Triage issues are forever a source of moral distress for intensivists. Resources are limited and often deserving patients do not get access to ICU beds. Given this finite resource, there are sometimes patients whose families insist on ICU stay even when physicians deem the care non-beneficial. “Uncle Fred”, as we fondly came to call him, stayed in our ICU for 14 months and 5 days until he died. Mr. C was an unfortunate middle-aged man with a degenerative muscular disease which affected his breathing effectively. He had been admitted to the hospital after having a mild stroke. Previously he lived alone in his four-bedroom HDB flat. He also owned a small business.

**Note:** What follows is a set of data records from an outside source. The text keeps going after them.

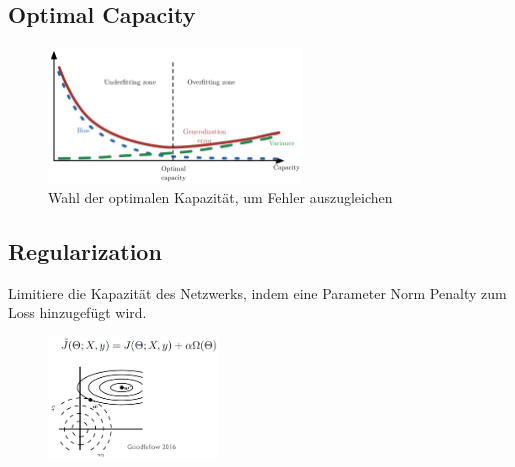 \documentclass[a4paper]{article}
\begin{document}
		\subsection{Optimal Capacity}
		
		\begin{figure}[htb!]
			\centering
			\includegraphics[width=0.6\textwidth]{img/06_deep_nn/optimal_capacity.png}
			\caption{Wahl der optimalen Kapazität, um Fehler auszugleichen}
			\label{fig:06_deep_nn_optimal_capacity}
		\end{figure}
	
		\subsection{Regularization}
	\noindent
		Limitiere die Kapazität des Netzwerks, indem eine Parameter Norm Penalty zum Loss hinzugefügt wird.
		
		\begin{figure}[htb!]
			\centering
			\includegraphics[width=0.4\textwidth]{img/06_deep_nn/regularization.png}
		\end{figure}
	
\end{document}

I first met Uncle Fred when I was called up to the ward to intubate him when he suddenly became unconscious after aspirating his vomitus. This occurred as he was about to be discharged to a rehabilitation center. He regained consciousness in the ICU but progressively became weaker until he required long-term ventilation. Initially when he first got intubated and was brought to the ICU, he was awake and able to understand things, but slowly over the next few months with repeated infections and strokes, he came to be in a state where he would look “awake” but was totally delirious and oftentimes not responsive. Six months into his care, the ICU team felt that further care for him would be “futile” and he was made DNR. However, his condition was not critical and he chugged along in the ICU. Uncle Fred was far from being a typical ICU patient. Except for his ventilator support requirement, he did not need ICU care. However, the logistics of the hospital precluded him from [End Page 143] being ventilated anywhere other than in the ICU. We tried several times to wean him off the machine, but each time he failed and finally, we gave up trying to send him out of the ICU.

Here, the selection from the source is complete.